What this task involves
Transcribe exactly the lines that fall between the one holding "Swift with closures" and the one holding "PagerTabStrip for iOS.", inclusive, from the entries below.

Supplied material
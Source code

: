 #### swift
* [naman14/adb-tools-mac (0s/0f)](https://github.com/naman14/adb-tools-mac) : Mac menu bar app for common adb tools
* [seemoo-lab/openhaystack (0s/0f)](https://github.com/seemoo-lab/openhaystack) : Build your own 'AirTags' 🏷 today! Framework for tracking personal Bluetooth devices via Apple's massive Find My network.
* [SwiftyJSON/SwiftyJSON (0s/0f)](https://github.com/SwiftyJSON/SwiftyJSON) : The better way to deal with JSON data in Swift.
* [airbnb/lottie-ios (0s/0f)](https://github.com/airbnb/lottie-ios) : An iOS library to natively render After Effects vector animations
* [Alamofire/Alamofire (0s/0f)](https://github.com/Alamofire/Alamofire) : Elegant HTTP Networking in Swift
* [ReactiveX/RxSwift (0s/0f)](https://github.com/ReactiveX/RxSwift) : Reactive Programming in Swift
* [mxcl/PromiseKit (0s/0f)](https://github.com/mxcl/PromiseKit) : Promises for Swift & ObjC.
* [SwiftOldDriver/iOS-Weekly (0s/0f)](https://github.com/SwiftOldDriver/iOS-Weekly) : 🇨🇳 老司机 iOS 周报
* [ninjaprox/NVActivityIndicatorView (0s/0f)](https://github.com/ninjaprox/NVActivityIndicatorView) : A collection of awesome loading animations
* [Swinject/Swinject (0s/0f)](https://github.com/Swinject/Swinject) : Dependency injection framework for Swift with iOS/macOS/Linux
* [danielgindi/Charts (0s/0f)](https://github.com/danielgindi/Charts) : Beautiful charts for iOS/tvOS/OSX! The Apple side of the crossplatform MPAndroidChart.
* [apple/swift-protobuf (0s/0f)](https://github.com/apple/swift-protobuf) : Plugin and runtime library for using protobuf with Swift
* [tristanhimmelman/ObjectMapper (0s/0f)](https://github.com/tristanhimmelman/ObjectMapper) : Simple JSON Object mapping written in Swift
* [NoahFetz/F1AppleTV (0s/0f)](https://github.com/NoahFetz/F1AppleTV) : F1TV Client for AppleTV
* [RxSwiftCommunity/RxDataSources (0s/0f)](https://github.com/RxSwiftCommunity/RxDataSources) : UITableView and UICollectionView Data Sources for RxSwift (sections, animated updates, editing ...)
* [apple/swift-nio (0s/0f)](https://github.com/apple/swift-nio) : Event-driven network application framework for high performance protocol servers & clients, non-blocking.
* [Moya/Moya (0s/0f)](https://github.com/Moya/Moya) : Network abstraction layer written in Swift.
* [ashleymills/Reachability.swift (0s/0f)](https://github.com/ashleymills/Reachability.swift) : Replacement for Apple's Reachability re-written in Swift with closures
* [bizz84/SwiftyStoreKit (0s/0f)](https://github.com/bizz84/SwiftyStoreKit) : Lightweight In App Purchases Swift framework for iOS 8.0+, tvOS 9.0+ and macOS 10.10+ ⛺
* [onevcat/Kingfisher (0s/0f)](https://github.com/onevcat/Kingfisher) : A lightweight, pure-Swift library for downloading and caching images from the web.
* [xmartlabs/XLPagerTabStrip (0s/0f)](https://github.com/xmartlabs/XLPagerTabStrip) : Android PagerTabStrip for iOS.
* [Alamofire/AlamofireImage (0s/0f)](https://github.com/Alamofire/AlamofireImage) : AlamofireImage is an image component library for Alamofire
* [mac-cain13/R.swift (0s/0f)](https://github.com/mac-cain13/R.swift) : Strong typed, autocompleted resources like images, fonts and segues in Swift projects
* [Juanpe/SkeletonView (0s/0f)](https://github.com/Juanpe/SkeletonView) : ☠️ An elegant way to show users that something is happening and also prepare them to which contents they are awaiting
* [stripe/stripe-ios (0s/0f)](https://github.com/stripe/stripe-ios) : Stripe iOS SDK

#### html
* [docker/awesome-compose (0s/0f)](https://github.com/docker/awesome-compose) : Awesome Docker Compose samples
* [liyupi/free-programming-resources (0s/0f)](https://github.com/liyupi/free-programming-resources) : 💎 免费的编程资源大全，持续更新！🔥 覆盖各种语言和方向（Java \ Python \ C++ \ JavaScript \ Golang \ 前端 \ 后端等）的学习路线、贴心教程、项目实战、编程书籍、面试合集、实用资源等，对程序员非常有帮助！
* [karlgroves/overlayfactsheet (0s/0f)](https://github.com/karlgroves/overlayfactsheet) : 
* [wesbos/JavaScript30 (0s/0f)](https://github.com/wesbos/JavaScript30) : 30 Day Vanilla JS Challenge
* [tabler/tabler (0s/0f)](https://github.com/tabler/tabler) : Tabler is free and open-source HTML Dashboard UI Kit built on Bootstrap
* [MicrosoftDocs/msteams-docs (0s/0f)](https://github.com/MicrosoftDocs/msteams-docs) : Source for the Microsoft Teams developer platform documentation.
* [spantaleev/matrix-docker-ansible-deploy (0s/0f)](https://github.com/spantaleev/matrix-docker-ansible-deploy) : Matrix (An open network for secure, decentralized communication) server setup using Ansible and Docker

Finished exercise
* [ashleymills/Reachability.swift (0s/0f)](https://github.com/ashleymills/Reachability.swift) : Replacement for Apple's Reachability re-written in Swift with closures
* [bizz84/SwiftyStoreKit (0s/0f)](https://github.com/bizz84/SwiftyStoreKit) : Lightweight In App Purchases Swift framework for iOS 8.0+, tvOS 9.0+ and macOS 10.10+ ⛺
* [onevcat/Kingfisher (0s/0f)](https://github.com/onevcat/Kingfisher) : A lightweight, pure-Swift library for downloading and caching images from the web.
* [xmartlabs/XLPagerTabStrip (0s/0f)](https://github.com/xmartlabs/XLPagerTabStrip) : Android PagerTabStrip for iOS.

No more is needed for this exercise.